Most people thought this question was settled, and that corporations obviously could be sued for gross human rights abuses. So why is Judge Scheindlin’s decision significant?

To recap, in September 2010, the Second Circuit became the first (and only) federal appeals court to find corporations immune from liability for human rights abuses under the ATS in Kiobel v. Royal Dutch Petroleum/Shell (Kiobel I). The decision created a “circuit split” – a divergence between decisions in different federal appeals courts – that sent the corporate liability issue to the Supreme Court. The Supreme Court, however, changed the question, and eventually dismissed the case in Kiobel II on the grounds that the case against Shell did not “touch and concern” the United States with “sufficient force” to overcome the presumption against extraterritoriality.

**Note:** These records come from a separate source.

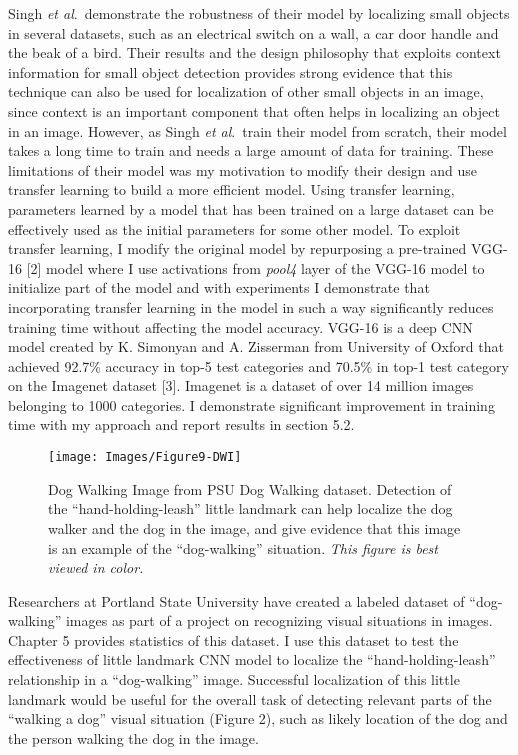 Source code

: \documentclass [11pt,letterpaper ,twoside ,openany ]{report}
\begin{document}
    Singh \textit {et al}.\ demonstrate the robustness of their model by localizing small objects in several datasets, such as an electrical switch on a wall, a car door handle and the beak of a bird. Their results and the design philosophy that exploits context information for small object detection provides strong evidence that this technique can also be used for localization of other small objects in an image, since context is an important component that often helps in localizing an object in an image. However, as Singh \textit{et al}.\ train their model from scratch, their model takes a long time to train and needs a large amount of data for training. These limitations of their model was my motivation to modify their design and use transfer learning to build a more efficient model. Using transfer learning, parameters learned by a model that has been trained on a large dataset can be effectively used as the initial parameters for some other model. To exploit transfer learning, I modify the original model by repurposing a pre-trained VGG-16 [2] model where I use activations from \textit{pool4} layer of the VGG-16 model to initialize part of the model and with experiments I demonstrate that incorporating  transfer learning in the model in such a way significantly reduces training time without affecting the model accuracy. VGG-16 is a deep CNN model created by K. Simonyan and A. Zisserman from University of Oxford that achieved 92.7\% accuracy in top-5 test categories and 70.5\% in top-1 test category on the Imagenet dataset [3]. Imagenet is a dataset of over 14 million images belonging to 1000 categories. I demonstrate significant improvement in training time with my approach and report results in section 5.2.

    \begin{wrapfigure}{l}[9mm]{0.5\textwidth}
        \begin{center}
            \texttt{[image: Images/Figure9-DWI]}
        \end{center}
        \caption{Dog Walking Image from PSU Dog Walking dataset. Detection of the ``hand-holding-leash'' little landmark can help localize the dog walker and the dog in the image, and give evidence that this image is an example of the ``dog-walking'' situation. \textit{This figure is best viewed in color.}}
    \end{wrapfigure}    

    Researchers at Portland State University have created a labeled dataset of ``dog-walking'' images as part of a project on recognizing visual situations in images. Chapter 5 provides statistics of this dataset. I use this dataset to test the effectiveness of little landmark CNN model to localize the ``hand-holding-leash'' relationship in a ``dog-walking'' image. Successful localization of this little landmark would be useful for the overall task of detecting relevant parts of the ``walking a dog'' visual situation (Figure 2), such as likely location of the dog and the person walking the dog in the image.
\end{document}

I’ve argued elsewhere that, by deciding the question on this ground, the Court effectively overruled the Second Circuit’s decision on corporate liability. Although it did not specifically rule on the question of corporate liability, it at least implicitly acknowledged corporate liability by discussing “mere corporate presence.”

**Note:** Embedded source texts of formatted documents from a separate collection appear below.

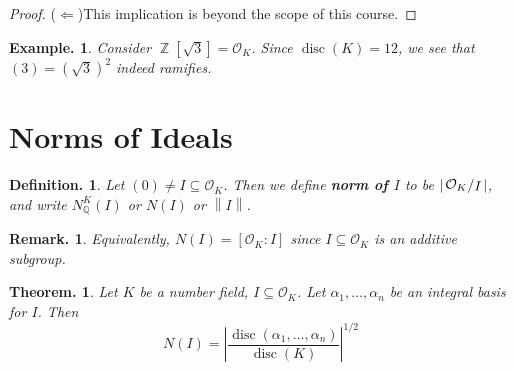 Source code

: \documentclass[11pt, a4paper]{memoir}
\DeclareMathOperator{\Q}{{\mathbb{Q}}}
\DeclareMathOperator{\Z}{{\mathbb{Z}}}
\newcommand{\impl}{{($\Leftarrow$)\hspace{0.2cm}}}
\newcommand{\norm}[1]{\ensuremath{\left\lVert#1\right\rVert}}
\theoremstyle{change}
\newtheorem{theorem}{Theorem.}[section]
\theoremstyle{plain}
\theoremstyle{nonumberplain}
\newtheorem{definition}{Definition.}
\newtheorem{example}{Example.}
\newtheorem{remark}{Remark.}
\newtheorem{proof}{Proof}
\DeclareMathOperator{\disc}{disc}
\newcommand{\quot}[2]{\mathchoice{\left.\raisebox{0.13em}{$#1$}\middle/\raisebox{-0.13em}{$#2$}\right.}
                                 {\left.\raisebox{0.07em}{$#1$}\middle/\raisebox{-0.07em}{$#2$}\right.}
                                 {\left.\raisebox{0.03em}{$#1$}\middle/\raisebox{-0.03em}{$#2$}\right.}
                                 {\left.\raisebox{0em}{$#1$}\middle/\raisebox{0em}{$#2$}\right.}}
\newcommand{\mbf}[1]{{\boldmath\bfseries #1}}
\numberwithin{equation}{section}
\begin{document}
\begin{proof}
    \impl This implication is beyond the scope of this course.
\end{proof}
\begin{example}
    Consider $\Z[\sqrt{3}]=\mathcal{O}_K$.
    Since $\disc(K)=12$, we see that $(3)=(\sqrt{3})^2$ indeed ramifies.
\end{example}

\section{Norms of Ideals}
\begin{definition}
    Let $(0)\neq I\subseteq\mathcal{O}_K$.
    Then we define \mbf{norm of $I$} to be $\left\lvert\quot{\mathcal{O}_K}{I}\right\rvert$, and write $N_{\Q}^K(I)$ or $N(I)$ or $\norm{I}$.
\end{definition}
\begin{remark}
    Equivalently, $N(I)=[\mathcal{O}_K:I]$ since $I\subseteq\mathcal{O}_K$ is an additive subgroup.
\end{remark}
\begin{theorem}
    Let $K$ be a number field, $I\subseteq\mathcal{O}_K$.
    Let $\alpha_1,\ldots,\alpha_n$ be an integral basis for $I$.
    Then
    \begin{equation*}
        N(I)=\left\lvert\frac{\disc(\alpha_1,\ldots,\alpha_n)}{\disc(K)}\right\rvert^{1/2}
    \end{equation*}
\end{theorem}
\end{document}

Outside the Second Circuit, the one thing courts have actually gotten right after Kiobel II is the fact that corporations are not immune from liability under the ATS. Most have assumed it, but the Ninth Circuit expressly said so in Doe v. Nestle, overturning the only decision other than Kiobel I that granted corporations immunity.

But things are less clear in the Second Circuit.

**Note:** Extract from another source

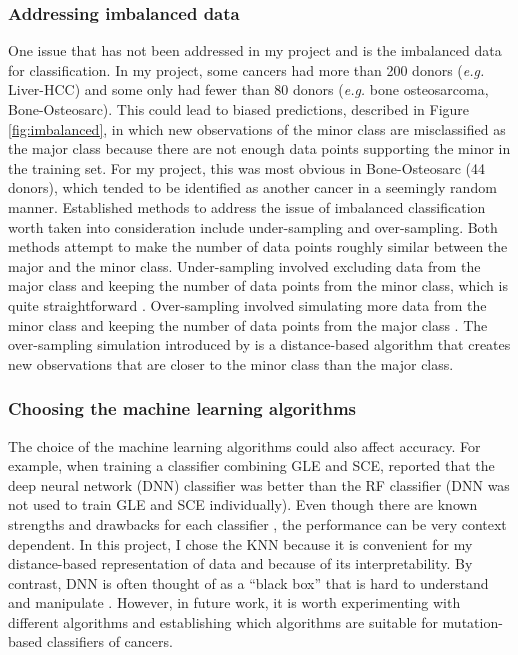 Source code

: \subsubsection{Addressing imbalanced data}
One issue that has not been addressed in my project and \citet{Jiao2020} is the imbalanced data for classification. In my project, some cancers had more than 200 donors (\textit{e.g.} Liver-HCC) and some only had fewer than 80 donors (\textit{e.g.} bone osteosarcoma, Bone-Osteosarc). This could lead to biased predictions, described in Figure \ref{fig:imbalanced}, in which new observations of the minor class are misclassified as the major class because there are not enough data points supporting the minor in the training set. For my project, this was most obvious in Bone-Osteosarc (44 donors), which tended to be identified as another cancer in a seemingly random manner. Established methods to address the issue of imbalanced classification worth taken into consideration include under-sampling and over-sampling. Both methods attempt to make the number of data points roughly similar between the major and the minor class. Under-sampling involved excluding data from the major class and keeping the number of data points from the minor class, which is quite straightforward \citep{Kubat1997AddressingSelection}. Over-sampling involved simulating more data from the minor class and keeping the number of data points from the major class \citep{Chawla2002SMOTE:Technique}. The over-sampling simulation introduced by \citet{Chawla2002SMOTE:Technique} is a distance-based algorithm that creates new observations that are closer to the minor class than the major class. 



\subsubsection{Choosing the machine learning algorithms}
The choice of the machine learning algorithms could also affect accuracy. For example, when training a classifier combining GLE and SCE, \citet{Jiao2020} reported that the deep neural network (DNN) classifier was better than the RF classifier (DNN was not used to train GLE and SCE individually). Even though there are known strengths and drawbacks for each classifier \citep{Susmita2019AAlgorithms}, the performance can be very context dependent. In this project, I chose the KNN because it is convenient for my distance-based representation of data and because of its interpretability. By contrast, DNN is often thought of as a ``black box'' that is hard to understand and manipulate \citep{Shwartz-Ziv2017OpeningInformation}. However, in future work, it is worth experimenting with different algorithms and establishing which algorithms are suitable for mutation-based classifiers of cancers.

In Balintulo v. Daimler AG, the decision that sent the Apartheid case back to Judge Scheindlin, the Second Circuit indicated that it thinks its Kiobel I decision is still valid. The Balintulo opinion was authored by Judge José Cabranes – the same judge who authored the Second Circuit Kiobel I decision.  As we’ve explained elsewhere, the question before the Second Circuit wasn’t actually the application of Kiobel II, but in its opinion, the Second Circuit suggested that the Supreme Court’s holding “provides a sufficient ground for dismissing all of the remaining claims[.]” But Judge Cabranes went further, adding in a footnote that the law of the Second Circuit includes the principle “that corporations are not proper defendants under the ATS[.]”

Six months later, in an unrelated case, Chowdhury v. Worldtel Bangladesh Holding, Ltd, the Second Circuit reversed the judgment against Worldtel for torture under the ATS after concluding that all of the relevant conduct occurred in Bangladesh. This was simply applying the Supreme Court’s decision in Kiobel II.

But Judge Cabranes authored the Chowdhury opinion, too, and once again included a footnote stating that the claims would also “encounter a second obstacle” since corporate liability “is not currently actionable under the ATS.” Another judge, Judge Pooler, however, expressly noted in her concurring opinion that the footnote was “dicta” – i.e., a mere statement of opinion without any legal weight – and that other circuits have determined that the Supreme Court “established definitively the possibility of corporate liability under the ATS.”

When the Apartheid case was sent back to Judge Scheindlin, she dismissed the ATS claims against the foreign corporations on the basis of the Kiobel II “touch and concern” test, but refused to immediately dismiss the ATS claims against the US corporations, instead ordering briefing on the question of corporate liability.  In her decision last week, Judge Scheindlin called the Second Circuit’s Kiobel I holding a “stark outlier” and concluded that corporations may be held liable under the ATS.

The decision is significant because it squarely rejects Judge Cabranes’s Kiobel I holding and virtually ensures the Second Circuit will have to directly take on the question of corporate liability again. And, because the same panel of judges is expected to hear the eventual appeal of Judge Scheindlin’s holding, Judge Cabranes will once again be on the front lines of deciding this issue. It’s no secret where he stands on this, but the other judges on the panel may soon have to decide where they stand as well. Will the Second Circuit follow a decision that has been rejected by all other courts and severely undermined by the Supreme Court, or finally recognize that corporations have an obligation to respect fundamental human rights, just like everyone else?